The Campaign and Election of 1852

Weary from the epic compromise fight and the criticism that it had drawn toward him, Millard Fillmore showed little enthusiasm for serving another term. He did no campaigning and did not even disclose his intentions on running again. In March of 1851, using an editor allied to him, Fillmore planted a report in a newspaper that he was retiring from office. Then Daniel Webster announced his candidacy. The candidacy of his own secretary of state did not greatly trouble the President; indeed, he was honestly sympathetic towards Webster's longtime ambition for the office. Webster's announcement, however, comprised the last straw for Fillmore, and the President tried to formally withdraw from consideration until others in the cabinet talked him out of it.

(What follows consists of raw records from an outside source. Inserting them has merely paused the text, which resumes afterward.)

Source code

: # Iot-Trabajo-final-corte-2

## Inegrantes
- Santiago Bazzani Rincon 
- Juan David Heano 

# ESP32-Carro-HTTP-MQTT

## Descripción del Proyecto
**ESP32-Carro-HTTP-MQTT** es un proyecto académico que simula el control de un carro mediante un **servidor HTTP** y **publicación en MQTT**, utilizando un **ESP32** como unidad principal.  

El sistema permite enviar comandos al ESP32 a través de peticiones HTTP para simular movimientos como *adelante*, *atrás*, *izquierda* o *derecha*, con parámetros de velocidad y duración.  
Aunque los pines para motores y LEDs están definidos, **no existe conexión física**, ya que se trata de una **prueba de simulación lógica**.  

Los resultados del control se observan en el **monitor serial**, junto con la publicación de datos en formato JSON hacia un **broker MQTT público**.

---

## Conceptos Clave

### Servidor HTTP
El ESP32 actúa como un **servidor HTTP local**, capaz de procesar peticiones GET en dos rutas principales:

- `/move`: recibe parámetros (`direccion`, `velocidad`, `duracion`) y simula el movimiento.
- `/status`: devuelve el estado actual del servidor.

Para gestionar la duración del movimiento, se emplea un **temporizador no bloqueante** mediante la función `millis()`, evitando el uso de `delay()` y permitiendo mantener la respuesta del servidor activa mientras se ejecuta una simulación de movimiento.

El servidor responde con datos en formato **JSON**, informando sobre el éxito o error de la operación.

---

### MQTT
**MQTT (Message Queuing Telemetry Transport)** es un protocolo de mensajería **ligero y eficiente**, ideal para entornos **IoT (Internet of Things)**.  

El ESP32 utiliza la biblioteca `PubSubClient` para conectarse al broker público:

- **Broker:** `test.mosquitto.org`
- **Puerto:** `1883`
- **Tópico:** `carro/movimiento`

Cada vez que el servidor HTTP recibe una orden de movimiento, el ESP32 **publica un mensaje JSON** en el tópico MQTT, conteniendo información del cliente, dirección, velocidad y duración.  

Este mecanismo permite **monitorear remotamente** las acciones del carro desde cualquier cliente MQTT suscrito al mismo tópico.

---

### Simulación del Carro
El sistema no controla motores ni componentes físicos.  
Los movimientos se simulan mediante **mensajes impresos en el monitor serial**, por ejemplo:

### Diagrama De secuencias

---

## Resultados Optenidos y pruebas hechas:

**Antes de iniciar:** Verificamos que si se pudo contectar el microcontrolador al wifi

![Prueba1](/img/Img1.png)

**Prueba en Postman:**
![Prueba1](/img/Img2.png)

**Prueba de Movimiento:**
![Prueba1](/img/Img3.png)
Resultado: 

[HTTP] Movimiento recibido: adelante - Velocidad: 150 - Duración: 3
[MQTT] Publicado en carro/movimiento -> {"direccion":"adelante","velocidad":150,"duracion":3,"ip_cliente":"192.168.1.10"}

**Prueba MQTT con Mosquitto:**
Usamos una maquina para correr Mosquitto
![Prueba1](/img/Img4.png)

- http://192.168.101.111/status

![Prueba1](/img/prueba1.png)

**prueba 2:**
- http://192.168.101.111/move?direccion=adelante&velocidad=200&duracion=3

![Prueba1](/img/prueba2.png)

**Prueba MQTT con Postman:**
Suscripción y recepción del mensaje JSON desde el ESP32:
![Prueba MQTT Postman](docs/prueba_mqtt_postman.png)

The Whig Party was fragmenting over slavery disputes. None of the leading candidates—Fillmore, Webster, and General Winfield Scott—greatly appealed to a majority of the Whig Party members. Fillmore was disliked by abolitionists for enforcing the Fugitive Slave Law. Webster was aged and unwell. Southern Whigs disliked Scott, who had served as President Jackson's personal emissary in 1832 when Jackson threatened to use federal troops in South Carolina in a tariff and secession dispute.

The Whigs opened their convention in Baltimore in mid-June of 1852. Fillmore led in the early balloting. Webster's cause was quickly seen as hopeless, and if he had given the President his delegates, Fillmore would have ended the argument quickly. Webster, however, stubbornly clung to his delegates, and they slowly began to defect to Winfield Scott. On the fifty-third ballot, Scott wrapped up the nomination.

The convention was the end of the Whig Party as a national force. With Southern opposition to Scott so strong, he was unelectable. Many Southern Whigs abstained and a few threw their support behind the Democratic candidate, Franklin Pierce, and the slim, moody New Englander won the election with ease.